Meta-moderation and me

jarich on 2005-03-31T01:12:06

I believe that I'm a pretty smart person. I can certainly follow links and perform searches. But I still can't figure out the meta moderation system on this site.

Every now and then I log in and get a message Have you meta-moderated recently? I think "Nope, not ever" and follow the link. I get a boring page.

This page is so boring I can write all of the relevant text here:

Meta Moderation

No comments available for meta moderation!

What a shame, I was hoping to find some information on what I had to do to meta-moderate!

Today I posted a comment and got the following message:

For use Perl's moderation system to function properly, we need as many users as possible to Meta-Moderate. You are currently eligible... why not hop over and help?

Yay! Thought I, and hopped over to help. Only to find, again, the content I provided above.

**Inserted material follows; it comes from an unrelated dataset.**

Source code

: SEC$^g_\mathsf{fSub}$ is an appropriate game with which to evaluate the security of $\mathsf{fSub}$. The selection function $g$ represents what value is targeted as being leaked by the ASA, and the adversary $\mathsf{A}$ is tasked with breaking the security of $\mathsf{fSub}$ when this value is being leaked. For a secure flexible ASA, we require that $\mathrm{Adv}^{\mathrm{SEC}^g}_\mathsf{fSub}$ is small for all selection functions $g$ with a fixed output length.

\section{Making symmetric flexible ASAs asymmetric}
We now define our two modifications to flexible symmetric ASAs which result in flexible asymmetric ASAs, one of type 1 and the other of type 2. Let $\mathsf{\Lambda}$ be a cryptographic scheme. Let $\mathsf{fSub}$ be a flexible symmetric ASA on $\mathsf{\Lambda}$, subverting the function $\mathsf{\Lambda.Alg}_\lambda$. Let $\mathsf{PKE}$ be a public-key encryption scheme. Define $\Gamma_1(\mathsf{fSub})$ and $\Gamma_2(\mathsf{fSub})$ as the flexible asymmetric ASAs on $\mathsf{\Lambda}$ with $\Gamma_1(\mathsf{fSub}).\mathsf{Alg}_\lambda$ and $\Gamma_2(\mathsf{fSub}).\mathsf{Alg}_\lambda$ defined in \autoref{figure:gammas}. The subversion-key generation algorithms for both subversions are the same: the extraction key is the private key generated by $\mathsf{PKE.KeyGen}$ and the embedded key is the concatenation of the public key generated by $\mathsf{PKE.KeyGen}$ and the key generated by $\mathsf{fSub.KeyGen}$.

Am I supposed to keep reloading that page just in case something which hasn't been meta-moderated appears? Sure, the quotes are amusing, but I've got better things to do with my day.

Am I missing something important? This is certainly a case where some more documentation could help. I'll even write it if someone tells me how it all works. I've searched use Perl for information on meta-moderation and got nothing (of use). Perhaps my user object is broken.


Me Too

Limbic Region on 2005-03-31T13:28:19

Replying to one of pudge's posts would likely get the quickest response, but I didn't bother since I am mostly a lurker.

I vaguely remember something about the number of accounts that come after you has to reach a certain number before there something or other. IOW - I have no idea and just gave up on it.

Re:Me Too

mattriffle on 2005-03-31T13:48:54

I don't think it's the number of accounts after you in this case -- at least, I'm #357 and I see the same message whenever I click the meta-mod link.

-Matt

not much to moderate

jmm on 2005-03-31T14:51:01

The code that runs this site is the same code that is used for slashdot. (Well, sometimes it's at a different version level - pudge is one of the developers of slashcode and I seem to recall him running new releases here before they got used for the slashdot site.)

Moderation allows you to rate the discussion on news articles. However, this site only gets a few news articles per month and there are few discussion comments posted to them - having more than 5 comments is rare, 0 is more common; in contrast, slashdot usually gets hundreds and sometimes over a thousand comments on a signle article, and they post on the order of 20 or 30 articles per day.

Moderation is not applied to journal comments (such as the one I am writing here), which is where the bulk of the posting occurs on this site.

Moderation is invited from users who: (1) are long time participants - not one of the most recent 10% registrants (I think the number os 10%, but I may be wrong); (2) has no also written comments to the same article; (3) has not been downgraded by enough bad feedback from the meta-moderation process.

When there are no recent article comments, no moderation can be done, and no moderator cookies are handed out.

Meta-moderation is a feedback mechanism to provide a check on moderation (just as moderation provides a check on commentary). All users can offer to meta-moderate. They are shown a number of recent moderation actions and asked to judge whether the moderation was fairly done or inappropriate. Each moderation can be meta-moderated a few times.

When all recent moderation has been meta-moderated a few times, there is nothing available to be meta-moderated.

The whole moderation/meta-moderation process is designed for a high volume site with a number of people who misuse the site in their postings or their use of the moderation process. In that venue, it provides a huge benefit. On this site, it is essentially wasted.